▶ [WHAT YOU WILL DO]:
Look through the data for the string "routes". Copy every line where it is found.

▶ [Saved data entries]:
+ + + + +

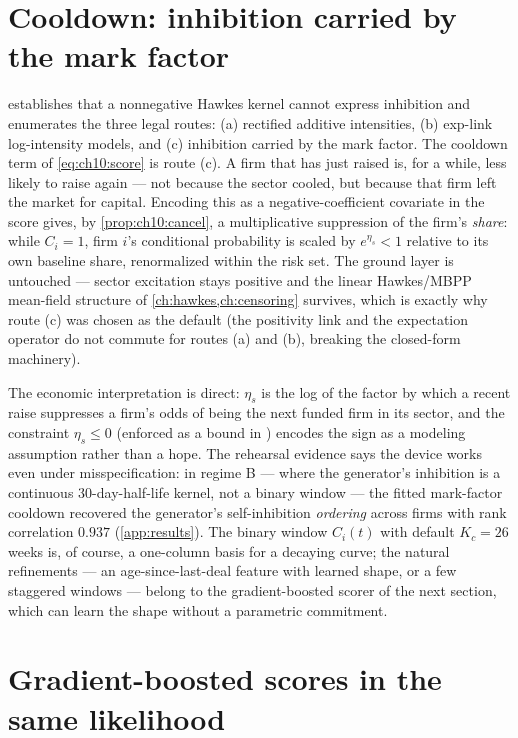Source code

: \section{Cooldown: inhibition carried by the mark factor}\label{ch10:sec:cooldown}

 establishes that a nonnegative Hawkes kernel cannot
express inhibition and enumerates the three legal routes: (a) rectified
additive intensities, (b) exp-link log-intensity models, and (c)
inhibition carried by the mark factor. The cooldown term of
\cref{eq:ch10:score} is route (c). A firm that has just raised is, for a
while, less likely to raise again --- not because the sector cooled, but
because that firm left the market for capital. Encoding this as a
negative-coefficient covariate in the score gives, by
\cref{prop:ch10:cancel}, a multiplicative suppression of the firm's
\emph{share}: while $C_i = 1$, firm $i$'s conditional probability is
scaled by $e^{\eta_s} < 1$ relative to its own baseline share,
renormalized within the risk set. The ground layer is untouched --- sector
excitation stays positive and the linear Hawkes/MBPP mean-field structure
of \cref{ch:hawkes,ch:censoring} survives, which is exactly why route (c)
was chosen as the default (the positivity link and the expectation
operator do not commute for routes (a) and (b), breaking the closed-form
machinery).

The economic interpretation is direct: $\eta_s$ is the log of the factor
by which a recent raise suppresses a firm's odds of being the next funded
firm in its sector, and the constraint $\eta_s \le 0$ (enforced as a
bound in ) encodes the sign as a modeling
assumption rather than a hope. The rehearsal evidence says the device
works even under misspecification: in regime B --- where the generator's
inhibition is a continuous 30-day-half-life kernel, not a binary window
--- the fitted mark-factor cooldown recovered the generator's
self-inhibition \emph{ordering} across firms with rank correlation
$0.937$ (\cref{app:results}). The binary window $C_i(t)$ with default
$K_c = 26$ weeks is, of course, a one-column basis for a decaying curve;
the natural refinements --- an age-since-last-deal feature with learned
shape, or a few staggered windows --- belong to the gradient-boosted
scorer of the next section, which can learn the shape without a
parametric commitment.

\section{Gradient-boosted scores in the same likelihood}\label{ch10:sec:boosted}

+ + + + +

▶ [EXERCISE RESPONSE]:
express inhibition and enumerates the three legal routes: (a) rectified
operator do not commute for routes (a) and (b), breaking the closed-form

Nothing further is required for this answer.